For reference purposes in preparing the monitoring plan, see OAQPS
``Determination of Visible Emission Opacity from Stationary Sources
Using Computer-Based Photographic Analysis Systems.'' This document is
available from the U.S. Environmental Protection Agency (U.S. EPA);
Office of Air Quality and Planning Standards; Sector Policies and
Programs Division; Measurement Policy Group (D243-02), Research
Triangle Park, NC 27711. This document is also available on the
Technology Transfer Network (TTN) under Emission Measurement Center
Preliminary Methods.
* * * * *
(g) * * *
(2) Sulfur dioxide.
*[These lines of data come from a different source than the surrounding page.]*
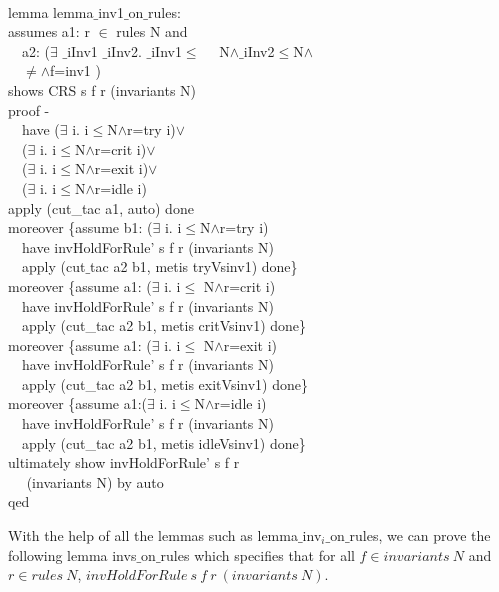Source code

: \begin{specification}
\\
lemma lemma$\_$inv1$\_$on$\_$rules:\\
assumes a1: r $\in$ rules N and \\
~~a2: ($\exists$ $\_$iInv1 $\_$iInv2. $\_$iInv1$\le$
~~N$\wedge$$\_$iInv2$\le$N$\wedge$ \\
~~$\neq$$\wedge$f=inv1   )\\
shows CRS s f r (invariants N)\\
proof -\\
~~have ($\exists$ i. i$\le$N$\wedge$r=try  i)$\vee$ \\
~~($\exists$ i. i$\le$N$\wedge$r=crit  i)$\vee$ \\
~~($\exists$ i. i$\le$N$\wedge$r=exit  i)$\vee$\\
~~($\exists$ i. i$\le$N$\wedge$r=idle  i)\\
apply (cut\_tac a1, auto) done\\
moreover \{assume b1: ($\exists$ i. i$\le$N$\wedge$r=try  i)\\
~~have invHoldForRule' s f r (invariants N)\\
~~apply (cut$\_$tac a2 b1, metis tryVsinv1) done\}\\
moreover \{assume a1: ($\exists$ i. i$\le$ N$\wedge$r=crit  i)\\
~~have invHoldForRule' s f r (invariants N)\\
~~apply (cut\_tac a2 b1, metis critVsinv1) done\}\\
moreover \{assume a1: ($\exists$ i. i$\le$ N$\wedge$r=exit  i)\\
~~have invHoldForRule' s f r (invariants N)\\
~~apply (cut\_tac a2 b1, metis exitVsinv1) done\}\\
moreover \{assume a1:($\exists$ i. i$\le$N$\wedge$r=idle  i)\\
~~have invHoldForRule' s f r (invariants N)\\
~~apply (cut\_tac a2 b1, metis idleVsinv1) done\}\\
ultimately show invHoldForRule' s f r \\
~~ (invariants N) by auto\\
qed\\
\end{specification}

With the help of all the lemmas such as {\sf lemma$\_$inv$_i\_$on$\_$rules},
we can prove the following lemma  {\sf invs$\_$on$\_$rules} which
specifies that for all $f \in invariants~ N$ and $r \in rules~ N$,
$invHoldForRule ~s~ f~ r~ (invariants~ N)$.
Excess emissions for affected facilities are
defined as:
(i) For affected facilities electing not to comply with Sec.
60.43(d), any three-hour period during which the average emissions
(arithmetic average of three contiguous one-hour periods) of
SO2 as measured by a CEMS exceed the applicable standard in
Sec. 60.43; or
(ii) For affected facilities electing to comply with Sec.
60.43(d), any 30 operating day period during which the average
emissions (arithmetic average of all one-hour periods during the 30
operating days) of SO2 as measured by a CEMS exceed the
applicable standard in Sec. 60.43. Facilities complying with the 30-
day SO2 standard shall use the most current associated
SO2 compliance and monitoring requirements in Sec. Sec.
60.48Da and 60.49Da of subpart Da of this part or Sec. Sec. 60.45b and
60.47b of subpart Db of this part, as applicable.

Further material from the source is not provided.